Libya krizinin çözümüne ilişkin Berlin Konferansı’ndan sonra fiili hiçbir adım atılmadı, Hafter ve destekçileri yıkıcı tavrını sürdürüyor. Birleşmiş Milletler (BM) Libya Özel Temsilcisi olarak kötü bir performans sergileyen Gassan Selame’nin görevi bırakmasının ardından makamı boş kaldı, yeni atanacak isim krizin geleceğine olumlu ya da olumsuz etki edebilir.
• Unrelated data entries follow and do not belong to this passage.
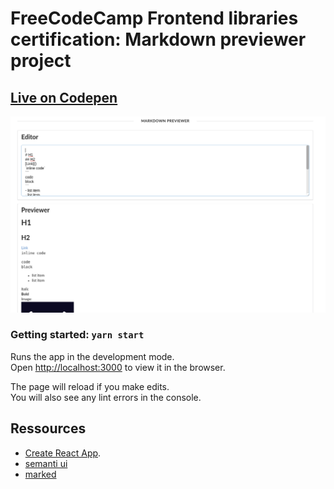 
# FreeCodeCamp Frontend libraries certification: Markdown previewer project
## [Live on Codepen](https://codepen.io/r1oga/full/XWboopj)
![Screenshot](./public/screenshot.png)
### Getting started: `yarn start`
Runs the app in the development mode.<br />
Open [http://localhost:3000](http://localhost:3000) to view it in the browser.

The page will reload if you make edits.<br />
You will also see any lint errors in the console.
## Ressources
- [Create React App](https://github.com/facebook/create-react-app).
- [semanti ui](https://react.semantic-ui.com/)
- [marked](https://github.com/markedjs/marked)
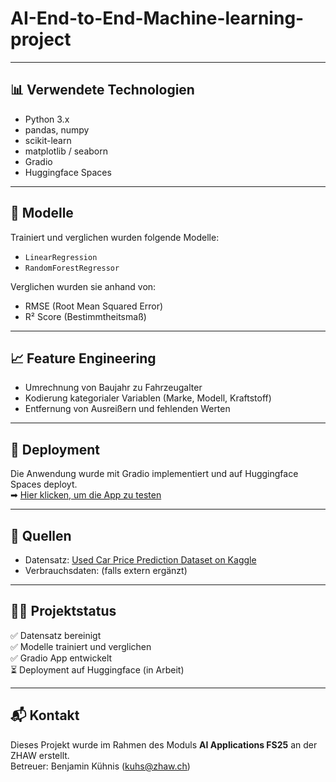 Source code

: # AI-End-to-End-Machine-learning-project


---

## 📊 Verwendete Technologien

- Python 3.x
- pandas, numpy
- scikit-learn
- matplotlib / seaborn
- Gradio
- Huggingface Spaces

---

## 🧠 Modelle

Trainiert und verglichen wurden folgende Modelle:
- `LinearRegression`
- `RandomForestRegressor`

Verglichen wurden sie anhand von:
- RMSE (Root Mean Squared Error)
- R² Score (Bestimmtheitsmaß)

---

## 📈 Feature Engineering

- Umrechnung von Baujahr zu Fahrzeugalter
- Kodierung kategorialer Variablen (Marke, Modell, Kraftstoff)
- Entfernung von Ausreißern und fehlenden Werten

---

## 🚀 Deployment

Die Anwendung wurde mit Gradio implementiert und auf Huggingface Spaces deployt.  
➡ [Hier klicken, um die App zu testen](#link-einfügen)

---

## 📎 Quellen

- Datensatz: [Used Car Price Prediction Dataset on Kaggle](https://www.kaggle.com/datasets/taeefnajib/used-car-price-prediction-dataset)
- Verbrauchsdaten: (falls extern ergänzt)

---

## 👨‍🔬 Projektstatus

✅ Datensatz bereinigt  
✅ Modelle trainiert und verglichen  
✅ Gradio App entwickelt  
⏳ Deployment auf Huggingface (in Arbeit)

---

## 📬 Kontakt

Dieses Projekt wurde im Rahmen des Moduls **AI Applications FS25** an der ZHAW erstellt.  
Betreuer: Benjamin Kühnis (kuhs@zhaw.ch)

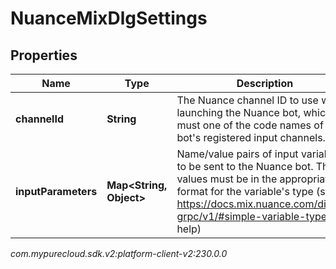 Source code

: # NuanceMixDlgSettings


## Properties

| Name | Type | Description | Notes |
| ------------ | ------------- | ------------- | ------------- |
| **channelId** | **String** | The Nuance channel ID to use when launching the Nuance bot, which must one of the code names of the bot's registered input channels. |  [optional] |
| **inputParameters** | **Map&lt;String, Object&gt;** | Name/value pairs of input variables to be sent to the Nuance bot. The values must be in the appropriate format for the variable's type (see https://docs.mix.nuance.com/dialog-grpc/v1/#simple-variable-types for help) |  [optional] |




_com.mypurecloud.sdk.v2:platform-client-v2:230.0.0_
Türkiye yapıcı rol oynama gayretinde iken krizin derinleşmesinde rolü olan aktörlerin tamamı yıkıcı tutumunu sürdürüyor.
Libya’da BM’nin meşru otorite olarak tanıdığı Ulusal Mutabakat Hükümeti (UMH) ve milis lider Hafter’e bağlı güçler arasında, yer yer Trablus’un güneyindeki cephelerde yer yer Ebu Guryen gibi cephelerde şiddetli çatışmalar yaşanıyor. Hafter’e bağlı güçlerin Ebu Guryen, Zaviye’nin güneyi, Zilitan’ın güneyi, özellikle de Trablus’un güney cephelerine ciddi savaşçı, silah ve ekipman yığdığı saha kaynakları tarafından net bir şekilde kaydediliyor. UMH’nin ise savunma ve hatta saldırı kabiliyetini artırdığını, Hafter’in kullandığı Cufra ve Vatiye gibi askeri hava üslerine operasyon yapacak kadar kapasite kazandığı görülüyor.
Çatışmada Üç İhtimal
Bu koşullarda Libya sahasında geniş kapsamlı bir çatışma olacağını BM yetkilileri dahil bütün ilgili taraflar öngörmektedir. Bu geniş kapsamlı çatışmanın üç şekilde sonuçlanması mümkündür. İlki, Hafter’e bağlı güçlerin Trablus’un güney cephelerinden ilerleyerek sahile kadar varmaları. Bu durumda Trablus geri alınamayacak şekilde düşmüş, Hafter’in Libya’da askeri yönetim kurma planı hayata geçmiş olacaktır. İkincisi, çok şiddetli çatışmalar sonucunda iki tarafın da ilerleme kaydedemeyerek genel anlamda pozisyonlarını koruması. Üçüncüsü ise UMH güçlerinin Hafter’in 4 Nisan öncesi pozisyonlarına karşı atağa geçmesi.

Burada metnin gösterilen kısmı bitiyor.